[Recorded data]
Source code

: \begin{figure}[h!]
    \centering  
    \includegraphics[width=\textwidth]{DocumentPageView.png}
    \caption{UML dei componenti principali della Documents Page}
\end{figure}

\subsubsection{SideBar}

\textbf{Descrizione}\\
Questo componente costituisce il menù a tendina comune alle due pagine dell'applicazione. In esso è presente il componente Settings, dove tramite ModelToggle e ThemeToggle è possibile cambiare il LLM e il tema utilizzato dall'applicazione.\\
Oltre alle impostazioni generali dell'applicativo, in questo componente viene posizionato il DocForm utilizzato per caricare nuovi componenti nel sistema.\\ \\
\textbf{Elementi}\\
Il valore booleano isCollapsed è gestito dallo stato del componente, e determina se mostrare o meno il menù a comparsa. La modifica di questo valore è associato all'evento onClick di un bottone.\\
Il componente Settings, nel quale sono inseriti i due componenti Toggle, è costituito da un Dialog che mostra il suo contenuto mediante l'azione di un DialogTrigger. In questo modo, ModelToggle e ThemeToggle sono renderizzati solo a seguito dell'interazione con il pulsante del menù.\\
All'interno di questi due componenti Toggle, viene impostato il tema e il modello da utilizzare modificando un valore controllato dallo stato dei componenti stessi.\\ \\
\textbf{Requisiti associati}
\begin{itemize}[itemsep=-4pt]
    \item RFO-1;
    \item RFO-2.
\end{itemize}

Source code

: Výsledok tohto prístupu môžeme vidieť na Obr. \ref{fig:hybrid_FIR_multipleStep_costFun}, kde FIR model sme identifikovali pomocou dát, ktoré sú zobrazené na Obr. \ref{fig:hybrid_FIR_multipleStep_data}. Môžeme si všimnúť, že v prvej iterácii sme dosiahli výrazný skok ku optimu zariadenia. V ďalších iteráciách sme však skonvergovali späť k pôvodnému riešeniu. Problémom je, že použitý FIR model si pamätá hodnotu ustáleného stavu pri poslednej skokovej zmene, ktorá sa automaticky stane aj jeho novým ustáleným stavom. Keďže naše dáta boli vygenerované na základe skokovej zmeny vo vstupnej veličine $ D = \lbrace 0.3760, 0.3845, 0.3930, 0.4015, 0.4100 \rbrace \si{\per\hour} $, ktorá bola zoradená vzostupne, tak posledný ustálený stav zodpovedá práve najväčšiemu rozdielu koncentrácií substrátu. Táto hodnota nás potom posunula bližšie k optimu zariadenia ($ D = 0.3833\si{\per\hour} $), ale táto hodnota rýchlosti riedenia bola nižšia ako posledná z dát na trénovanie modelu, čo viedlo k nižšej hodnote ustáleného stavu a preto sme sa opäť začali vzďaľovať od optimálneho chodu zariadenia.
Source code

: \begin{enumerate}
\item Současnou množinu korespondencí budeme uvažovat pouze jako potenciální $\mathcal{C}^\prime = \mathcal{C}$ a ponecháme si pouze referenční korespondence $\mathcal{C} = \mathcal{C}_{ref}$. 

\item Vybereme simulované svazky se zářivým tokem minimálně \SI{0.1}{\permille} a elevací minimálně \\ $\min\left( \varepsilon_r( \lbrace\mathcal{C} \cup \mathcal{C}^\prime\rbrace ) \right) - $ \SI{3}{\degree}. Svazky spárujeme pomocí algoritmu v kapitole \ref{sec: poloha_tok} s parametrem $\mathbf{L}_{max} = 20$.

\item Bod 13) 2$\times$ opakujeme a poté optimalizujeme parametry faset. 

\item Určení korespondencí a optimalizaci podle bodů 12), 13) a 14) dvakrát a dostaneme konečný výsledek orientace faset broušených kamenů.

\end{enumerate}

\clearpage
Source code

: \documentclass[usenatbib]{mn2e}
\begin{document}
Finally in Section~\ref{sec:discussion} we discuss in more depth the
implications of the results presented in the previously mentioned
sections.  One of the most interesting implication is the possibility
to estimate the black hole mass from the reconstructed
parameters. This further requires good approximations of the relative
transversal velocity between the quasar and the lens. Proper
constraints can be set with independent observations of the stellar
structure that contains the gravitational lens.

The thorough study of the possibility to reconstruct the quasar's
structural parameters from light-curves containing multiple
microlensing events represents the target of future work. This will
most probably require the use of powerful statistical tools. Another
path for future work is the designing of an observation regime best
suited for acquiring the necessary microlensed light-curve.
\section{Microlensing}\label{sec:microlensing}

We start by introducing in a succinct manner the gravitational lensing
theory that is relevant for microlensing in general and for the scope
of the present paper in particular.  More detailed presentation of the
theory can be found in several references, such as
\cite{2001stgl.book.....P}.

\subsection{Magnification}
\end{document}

REQUIRED ACTION
Return every record, word for word.

SOLUTION TO THE PROBLEM
Source code

: \begin{figure}[h!]
    \centering  
    \includegraphics[width=\textwidth]{DocumentPageView.png}
    \caption{UML dei componenti principali della Documents Page}
\end{figure}

\subsubsection{SideBar}

\textbf{Descrizione}\\
Questo componente costituisce il menù a tendina comune alle due pagine dell'applicazione. In esso è presente il componente Settings, dove tramite ModelToggle e ThemeToggle è possibile cambiare il LLM e il tema utilizzato dall'applicazione.\\
Oltre alle impostazioni generali dell'applicativo, in questo componente viene posizionato il DocForm utilizzato per caricare nuovi componenti nel sistema.\\ \\
\textbf{Elementi}\\
Il valore booleano isCollapsed è gestito dallo stato del componente, e determina se mostrare o meno il menù a comparsa. La modifica di questo valore è associato all'evento onClick di un bottone.\\
Il componente Settings, nel quale sono inseriti i due componenti Toggle, è costituito da un Dialog che mostra il suo contenuto mediante l'azione di un DialogTrigger. In questo modo, ModelToggle e ThemeToggle sono renderizzati solo a seguito dell'interazione con il pulsante del menù.\\
All'interno di questi due componenti Toggle, viene impostato il tema e il modello da utilizzare modificando un valore controllato dallo stato dei componenti stessi.\\ \\
\textbf{Requisiti associati}
\begin{itemize}[itemsep=-4pt]
    \item RFO-1;
    \item RFO-2.
\end{itemize}

Source code

: Výsledok tohto prístupu môžeme vidieť na Obr. \ref{fig:hybrid_FIR_multipleStep_costFun}, kde FIR model sme identifikovali pomocou dát, ktoré sú zobrazené na Obr. \ref{fig:hybrid_FIR_multipleStep_data}. Môžeme si všimnúť, že v prvej iterácii sme dosiahli výrazný skok ku optimu zariadenia. V ďalších iteráciách sme však skonvergovali späť k pôvodnému riešeniu. Problémom je, že použitý FIR model si pamätá hodnotu ustáleného stavu pri poslednej skokovej zmene, ktorá sa automaticky stane aj jeho novým ustáleným stavom. Keďže naše dáta boli vygenerované na základe skokovej zmeny vo vstupnej veličine $ D = \lbrace 0.3760, 0.3845, 0.3930, 0.4015, 0.4100 \rbrace \si{\per\hour} $, ktorá bola zoradená vzostupne, tak posledný ustálený stav zodpovedá práve najväčšiemu rozdielu koncentrácií substrátu. Táto hodnota nás potom posunula bližšie k optimu zariadenia ($ D = 0.3833\si{\per\hour} $), ale táto hodnota rýchlosti riedenia bola nižšia ako posledná z dát na trénovanie modelu, čo viedlo k nižšej hodnote ustáleného stavu a preto sme sa opäť začali vzďaľovať od optimálneho chodu zariadenia.
Source code

: \begin{enumerate}
\item Současnou množinu korespondencí budeme uvažovat pouze jako potenciální $\mathcal{C}^\prime = \mathcal{C}$ a ponecháme si pouze referenční korespondence $\mathcal{C} = \mathcal{C}_{ref}$. 

\item Vybereme simulované svazky se zářivým tokem minimálně \SI{0.1}{\permille} a elevací minimálně \\ $\min\left( \varepsilon_r( \lbrace\mathcal{C} \cup \mathcal{C}^\prime\rbrace ) \right) - $ \SI{3}{\degree}. Svazky spárujeme pomocí algoritmu v kapitole \ref{sec: poloha_tok} s parametrem $\mathbf{L}_{max} = 20$.

\item Bod 13) 2$\times$ opakujeme a poté optimalizujeme parametry faset. 

\item Určení korespondencí a optimalizaci podle bodů 12), 13) a 14) dvakrát a dostaneme konečný výsledek orientace faset broušených kamenů.

\end{enumerate}

\clearpage
Source code

: \documentclass[usenatbib]{mn2e}
\begin{document}
Finally in Section~\ref{sec:discussion} we discuss in more depth the
implications of the results presented in the previously mentioned
sections.  One of the most interesting implication is the possibility
to estimate the black hole mass from the reconstructed
parameters. This further requires good approximations of the relative
transversal velocity between the quasar and the lens. Proper
constraints can be set with independent observations of the stellar
structure that contains the gravitational lens.

The thorough study of the possibility to reconstruct the quasar's
structural parameters from light-curves containing multiple
microlensing events represents the target of future work. This will
most probably require the use of powerful statistical tools. Another
path for future work is the designing of an observation regime best
suited for acquiring the necessary microlensed light-curve.
\section{Microlensing}\label{sec:microlensing}

We start by introducing in a succinct manner the gravitational lensing
theory that is relevant for microlensing in general and for the scope
of the present paper in particular.  More detailed presentation of the
theory can be found in several references, such as
\cite{2001stgl.book.....P}.

\subsection{Magnification}
\end{document}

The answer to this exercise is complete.